§ Instructions for the task: In the entries below, some lines hold the string "really"; please say how many, giving the number and nothing else.
------------------------------
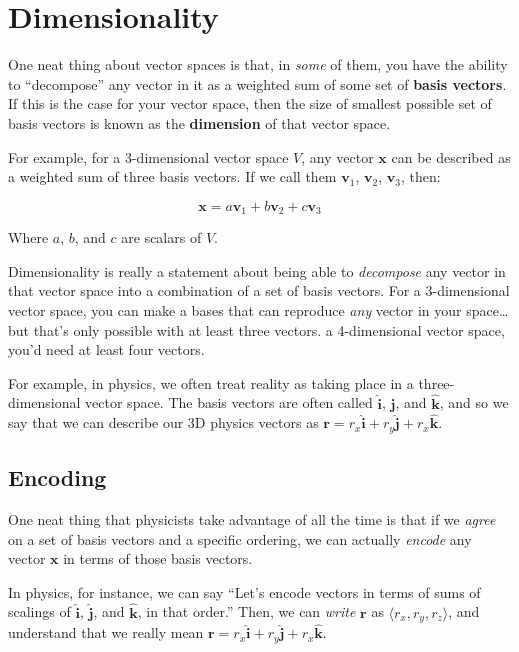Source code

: \documentclass[]{article}
\begin{document}
\section{Dimensionality}\label{dimensionality}

One neat thing about vector spaces is that, in \emph{some} of them, you have the
ability to ``decompose'' any vector in it as a weighted sum of some set of
\textbf{basis vectors}. If this is the case for your vector space, then the size
of smallest possible set of basis vectors is known as the \textbf{dimension} of
that vector space.

For example, for a 3-dimensional vector space \(V\), any vector \(\mathbf{x}\)
can be described as a weighted sum of three basis vectors. If we call them
\(\mathbf{v}_1\), \(\mathbf{v}_2\), \(\mathbf{v}_3\), then:

\[
\mathbf{x} = a \mathbf{v}_1 + b \mathbf{v}_2 + c \mathbf{v}_3
\]

Where \(a\), \(b\), and \(c\) are scalars of \(V\).

Dimensionality is really a statement about being able to \emph{decompose} any
vector in that vector space into a combination of a set of basis vectors. For a
3-dimensional vector space, you can make a bases that can reproduce \emph{any}
vector in your space\ldots but that's only possible with at least three vectors.
a 4-dimensional vector space, you'd need at least four vectors.

For example, in physics, we often treat reality as taking place in a
three-dimensional vector space. The basis vectors are often called
\(\hat{\mathbf{i}}\), \(\hat{\mathbf{j}}\), and \(\hat{\mathbf{k}}\), and so we
say that we can describe our 3D physics vectors as \(\mathbf{r} = r_x
\hat{\mathbf{i}} + r_y \hat{\mathbf{j}} + r_x \hat{\mathbf{k}}\).

\subsection{Encoding}\label{encoding}

One neat thing that physicists take advantage of all the time is that if we
\emph{agree} on a set of basis vectors and a specific ordering, we can actually
\emph{encode} any vector \(\mathbf{x}\) in terms of those basis vectors.

In physics, for instance, we can say ``Let's encode vectors in terms of sums of
scalings of \(\hat{\mathbf{i}}\), \(\hat{\mathbf{j}}\), and
\(\hat{\mathbf{k}}\), in that order.'' Then, we can \emph{write} \(\mathbf{r}\)
as \(\langle r_x, r_y, r_z
\rangle\), and understand that we really mean
\(\mathbf{r} = r_x \hat{\mathbf{i}}
+ r_y \hat{\mathbf{j}} + r_x \hat{\mathbf{k}}\).
\end{document}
------------------------------
§ Answer for the task: 2